PROBLEM TO WORK ON: Transcribe everything in the records exactly. Skip the images.
* * *
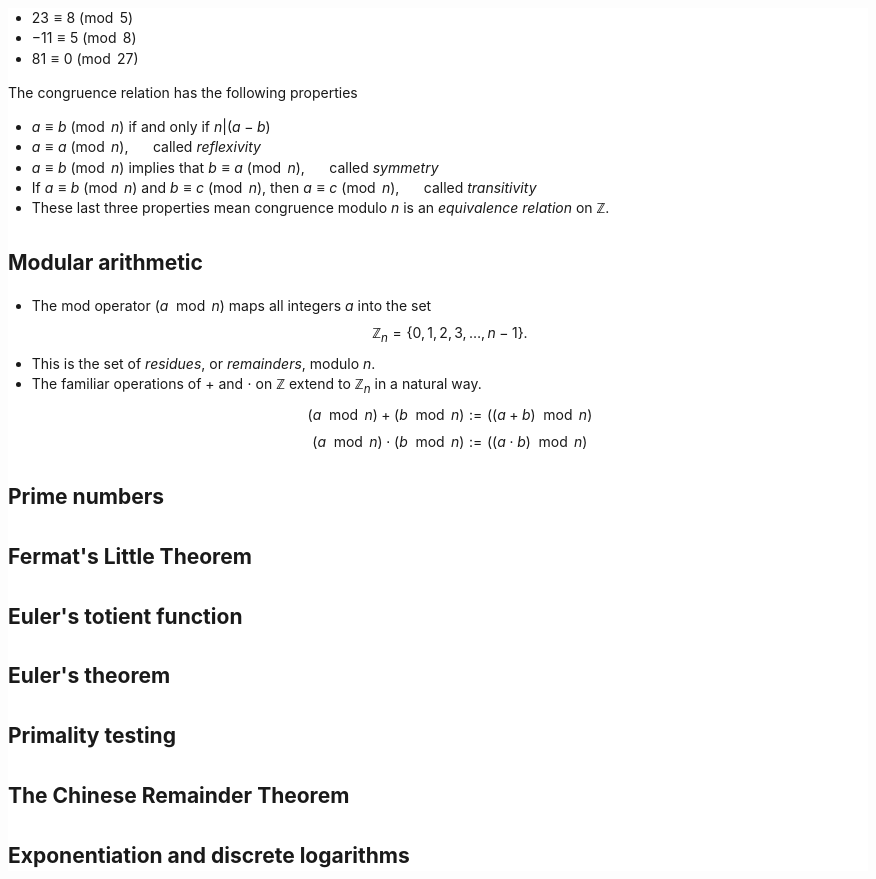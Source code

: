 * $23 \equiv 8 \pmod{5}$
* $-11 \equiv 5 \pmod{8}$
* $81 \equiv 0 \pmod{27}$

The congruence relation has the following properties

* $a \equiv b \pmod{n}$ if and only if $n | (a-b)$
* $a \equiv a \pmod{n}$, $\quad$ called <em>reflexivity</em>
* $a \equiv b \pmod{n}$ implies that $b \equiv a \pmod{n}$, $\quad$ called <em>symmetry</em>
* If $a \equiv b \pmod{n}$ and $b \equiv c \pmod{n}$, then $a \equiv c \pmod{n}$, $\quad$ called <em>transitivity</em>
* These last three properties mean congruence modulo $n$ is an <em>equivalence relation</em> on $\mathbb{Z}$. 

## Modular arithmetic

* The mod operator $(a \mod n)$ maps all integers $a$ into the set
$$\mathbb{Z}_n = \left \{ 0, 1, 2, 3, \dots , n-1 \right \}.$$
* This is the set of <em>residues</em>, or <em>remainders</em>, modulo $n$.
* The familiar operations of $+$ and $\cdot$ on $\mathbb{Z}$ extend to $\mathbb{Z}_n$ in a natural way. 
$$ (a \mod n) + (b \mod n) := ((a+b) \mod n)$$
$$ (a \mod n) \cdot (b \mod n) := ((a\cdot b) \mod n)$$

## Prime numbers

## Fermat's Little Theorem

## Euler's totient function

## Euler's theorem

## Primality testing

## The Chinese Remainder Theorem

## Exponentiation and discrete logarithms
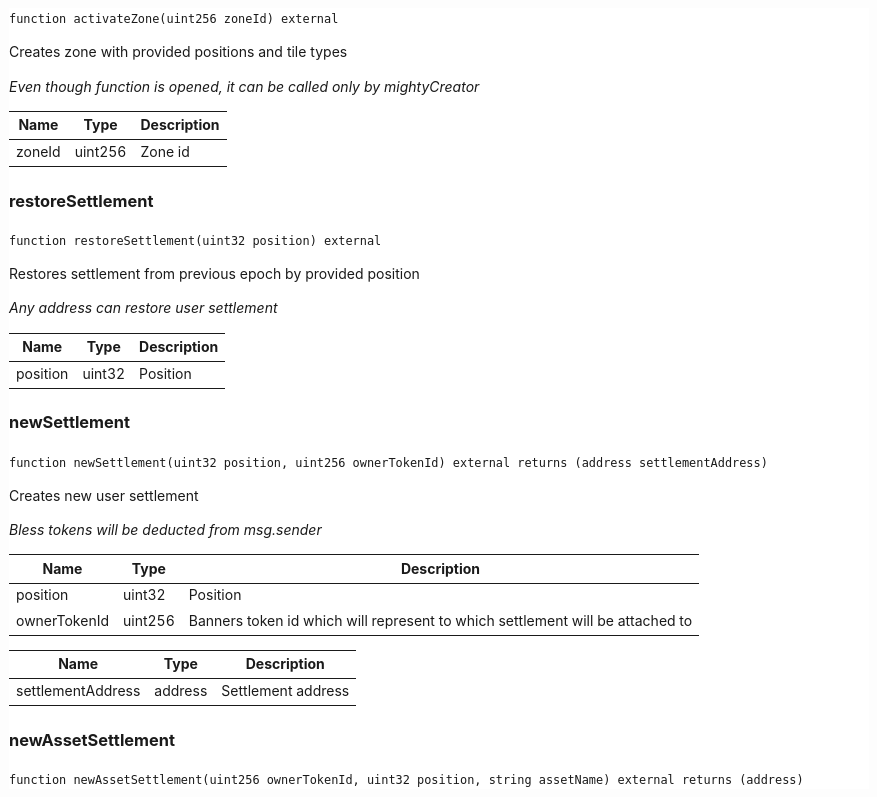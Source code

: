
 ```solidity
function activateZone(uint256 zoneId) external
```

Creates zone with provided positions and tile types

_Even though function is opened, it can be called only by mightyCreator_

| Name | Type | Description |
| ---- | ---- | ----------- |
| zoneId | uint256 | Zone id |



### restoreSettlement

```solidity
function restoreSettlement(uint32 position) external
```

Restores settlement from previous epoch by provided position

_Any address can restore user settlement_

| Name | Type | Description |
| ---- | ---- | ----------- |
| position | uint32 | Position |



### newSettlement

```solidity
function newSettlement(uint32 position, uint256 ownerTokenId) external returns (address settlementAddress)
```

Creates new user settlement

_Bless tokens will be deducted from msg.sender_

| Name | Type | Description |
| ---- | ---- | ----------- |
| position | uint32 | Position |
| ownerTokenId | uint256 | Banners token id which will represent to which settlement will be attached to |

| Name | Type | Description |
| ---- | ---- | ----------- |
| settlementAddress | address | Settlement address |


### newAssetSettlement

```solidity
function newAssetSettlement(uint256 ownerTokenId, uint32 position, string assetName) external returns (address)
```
* * *
OUTPUT OF THE TASK:
Source code

: * $23 \equiv 8 \pmod{5}$
* $-11 \equiv 5 \pmod{8}$
* $81 \equiv 0 \pmod{27}$

The congruence relation has the following properties

* $a \equiv b \pmod{n}$ if and only if $n | (a-b)$
* $a \equiv a \pmod{n}$, $\quad$ called <em>reflexivity</em>
* $a \equiv b \pmod{n}$ implies that $b \equiv a \pmod{n}$, $\quad$ called <em>symmetry</em>
* If $a \equiv b \pmod{n}$ and $b \equiv c \pmod{n}$, then $a \equiv c \pmod{n}$, $\quad$ called <em>transitivity</em>
* These last three properties mean congruence modulo $n$ is an <em>equivalence relation</em> on $\mathbb{Z}$. 

## Modular arithmetic

* The mod operator $(a \mod n)$ maps all integers $a$ into the set
$$\mathbb{Z}_n = \left \{ 0, 1, 2, 3, \dots , n-1 \right \}.$$
* This is the set of <em>residues</em>, or <em>remainders</em>, modulo $n$.
* The familiar operations of $+$ and $\cdot$ on $\mathbb{Z}$ extend to $\mathbb{Z}_n$ in a natural way. 
$$ (a \mod n) + (b \mod n) := ((a+b) \mod n)$$
$$ (a \mod n) \cdot (b \mod n) := ((a\cdot b) \mod n)$$

## Prime numbers

## Fermat's Little Theorem

## Euler's totient function

## Euler's theorem

## Primality testing

## The Chinese Remainder Theorem

## Exponentiation and discrete logarithms
Source code

:
 ```solidity
function activateZone(uint256 zoneId) external
```

Creates zone with provided positions and tile types

_Even though function is opened, it can be called only by mightyCreator_

| Name | Type | Description |
| ---- | ---- | ----------- |
| zoneId | uint256 | Zone id |



### restoreSettlement

```solidity
function restoreSettlement(uint32 position) external
```

Restores settlement from previous epoch by provided position

_Any address can restore user settlement_

| Name | Type | Description |
| ---- | ---- | ----------- |
| position | uint32 | Position |



### newSettlement

```solidity
function newSettlement(uint32 position, uint256 ownerTokenId) external returns (address settlementAddress)
```

Creates new user settlement

_Bless tokens will be deducted from msg.sender_

| Name | Type | Description |
| ---- | ---- | ----------- |
| position | uint32 | Position |
| ownerTokenId | uint256 | Banners token id which will represent to which settlement will be attached to |

| Name | Type | Description |
| ---- | ---- | ----------- |
| settlementAddress | address | Settlement address |


### newAssetSettlement

```solidity
function newAssetSettlement(uint256 ownerTokenId, uint32 position, string assetName) external returns (address)
```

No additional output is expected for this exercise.